En dépit des mesures adoptées par les Etats pour éviter les doubles impositions internationales (A), des difficultés pratiques subsistent qui ont entraîné le développement progressif de l'arbitrage (B).
A - La lutte contre la double imposition internationale
La double imposition internationale résulte en général de la rencontre de législations fiscales nationales dont le territoire d'application est largement défini, de sorte qu'un même revenu peut être visé par l'imposition de plusieurs pays. Pour y remédier, les Etats signent entre eux des conventions fiscales bilatérales destinées à éviter cette double imposition et qui édictent des règles permettant le partage du droit d'imposer tel ou tel revenu, selon sa nature. Les conventions s'imposent aux Etats et sont placées, dans la plupart des pays, au-dessus du droit interne dans la hiérarchie des normes (1).

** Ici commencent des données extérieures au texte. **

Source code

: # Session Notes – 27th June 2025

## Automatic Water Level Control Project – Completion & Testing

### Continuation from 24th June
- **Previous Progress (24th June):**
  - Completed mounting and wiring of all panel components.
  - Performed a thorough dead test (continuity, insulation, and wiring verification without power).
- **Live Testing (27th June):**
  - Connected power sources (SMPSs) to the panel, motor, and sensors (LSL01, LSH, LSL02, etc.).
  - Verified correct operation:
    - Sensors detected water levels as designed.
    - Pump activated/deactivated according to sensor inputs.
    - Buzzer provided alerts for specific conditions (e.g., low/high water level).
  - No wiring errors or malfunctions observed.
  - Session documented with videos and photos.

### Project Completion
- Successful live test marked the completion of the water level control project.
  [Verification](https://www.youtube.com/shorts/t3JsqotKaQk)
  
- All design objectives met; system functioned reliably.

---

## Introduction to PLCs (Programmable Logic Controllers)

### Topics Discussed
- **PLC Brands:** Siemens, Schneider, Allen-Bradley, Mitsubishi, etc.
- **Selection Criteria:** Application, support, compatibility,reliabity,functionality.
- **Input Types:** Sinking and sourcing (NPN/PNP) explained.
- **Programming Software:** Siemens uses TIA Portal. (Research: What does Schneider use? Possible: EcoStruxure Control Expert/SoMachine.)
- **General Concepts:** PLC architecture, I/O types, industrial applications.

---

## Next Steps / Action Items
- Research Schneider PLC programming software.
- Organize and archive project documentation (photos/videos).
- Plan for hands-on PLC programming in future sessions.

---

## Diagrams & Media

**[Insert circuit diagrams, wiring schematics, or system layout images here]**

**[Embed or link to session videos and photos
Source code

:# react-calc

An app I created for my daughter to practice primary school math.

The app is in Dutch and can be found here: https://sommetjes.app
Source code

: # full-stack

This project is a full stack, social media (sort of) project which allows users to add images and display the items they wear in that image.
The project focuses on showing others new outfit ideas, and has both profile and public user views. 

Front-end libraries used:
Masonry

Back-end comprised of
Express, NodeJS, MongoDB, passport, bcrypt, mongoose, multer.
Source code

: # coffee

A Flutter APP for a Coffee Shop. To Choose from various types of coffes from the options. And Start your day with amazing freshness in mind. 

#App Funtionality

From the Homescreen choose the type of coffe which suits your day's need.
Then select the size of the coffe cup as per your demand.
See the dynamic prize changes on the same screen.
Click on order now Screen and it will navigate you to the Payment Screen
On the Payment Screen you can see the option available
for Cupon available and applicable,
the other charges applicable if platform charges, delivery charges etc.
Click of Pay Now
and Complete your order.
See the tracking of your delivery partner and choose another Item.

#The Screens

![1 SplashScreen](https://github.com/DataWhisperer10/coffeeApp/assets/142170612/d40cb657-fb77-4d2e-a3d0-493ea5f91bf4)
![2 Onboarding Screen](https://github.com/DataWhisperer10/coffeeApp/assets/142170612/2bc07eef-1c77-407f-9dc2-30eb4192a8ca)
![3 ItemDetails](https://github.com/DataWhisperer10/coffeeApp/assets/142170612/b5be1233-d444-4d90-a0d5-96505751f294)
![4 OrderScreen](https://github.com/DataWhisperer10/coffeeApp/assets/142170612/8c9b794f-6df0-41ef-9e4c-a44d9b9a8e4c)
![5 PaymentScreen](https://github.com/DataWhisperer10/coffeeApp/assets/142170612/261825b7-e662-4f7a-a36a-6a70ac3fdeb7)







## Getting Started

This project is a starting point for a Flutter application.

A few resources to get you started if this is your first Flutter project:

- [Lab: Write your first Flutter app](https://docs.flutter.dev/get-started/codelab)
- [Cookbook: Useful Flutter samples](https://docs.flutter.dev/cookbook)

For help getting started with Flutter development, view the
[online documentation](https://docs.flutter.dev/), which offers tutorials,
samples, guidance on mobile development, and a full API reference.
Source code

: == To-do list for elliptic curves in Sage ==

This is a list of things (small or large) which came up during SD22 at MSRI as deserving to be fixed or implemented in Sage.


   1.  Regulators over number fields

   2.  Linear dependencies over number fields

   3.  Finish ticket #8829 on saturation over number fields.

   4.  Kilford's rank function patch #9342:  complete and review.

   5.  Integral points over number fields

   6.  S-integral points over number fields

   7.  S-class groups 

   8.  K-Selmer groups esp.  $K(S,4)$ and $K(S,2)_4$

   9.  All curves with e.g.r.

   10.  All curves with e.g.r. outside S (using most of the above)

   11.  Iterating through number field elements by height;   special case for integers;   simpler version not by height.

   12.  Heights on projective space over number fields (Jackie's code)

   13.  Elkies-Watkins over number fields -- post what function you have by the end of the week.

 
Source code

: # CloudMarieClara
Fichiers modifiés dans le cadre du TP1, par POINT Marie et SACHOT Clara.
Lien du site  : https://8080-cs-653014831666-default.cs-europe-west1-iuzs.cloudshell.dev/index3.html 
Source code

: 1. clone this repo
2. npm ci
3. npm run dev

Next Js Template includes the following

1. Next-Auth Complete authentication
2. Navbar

La France a signé plus de cent vingt conventions fiscales. La plupart s'inspirent du modèle de l'OCDE et certaines du modèle de l'ONU. Une divergence peut cependant apparaître entre les analyses des deux Etats, soit sur le rattachement territorial d'un revenu, soit sur la qualification même de ce revenu, qualification entraînant l'application d'une règle de territorialité. Il existe un autre domaine de double imposition destiné à croître en importance, celui des prix de transfert. Il ne s'agit plus là de règles de territorialité mais de conformité des prix pratiqués lors de livraisons de biens, de services, d'utilisations d'incorporels ou de moyens de financement à l'intérieur d'un groupe. Le prix pratiqué par l'entreprise peut être contesté par un Etat dans le cadre des dispositions de l'article 9 de la Convention modèle OCDE (N° Lexbase : L6769ITU ; cf. l’Ouvrage "Conventions fiscales internationales" N° Lexbase : E8454ETB) s'il lui apparaît que ce prix n'est pas un prix de pleine concurrence. Or, il s'agit là d'une décision unilatérale. Le redressement d'un prix par un Etat entraîne automatiquement une double imposition d'une partie du bénéfice, à moins que l'autre Etat ne consente à opérer un ajustement en sens contraire pour le même montant. On comprend aisément que l'autre Etat soit réticent à opérer cet ajustement dit "corrélatif", ce qui mène fréquemment à un différend. Le différend entre le contribuable et l'administration conduit à des discussions entre Etats sur le partage de l'imposition dont le contribuable se trouve finalement l'otage.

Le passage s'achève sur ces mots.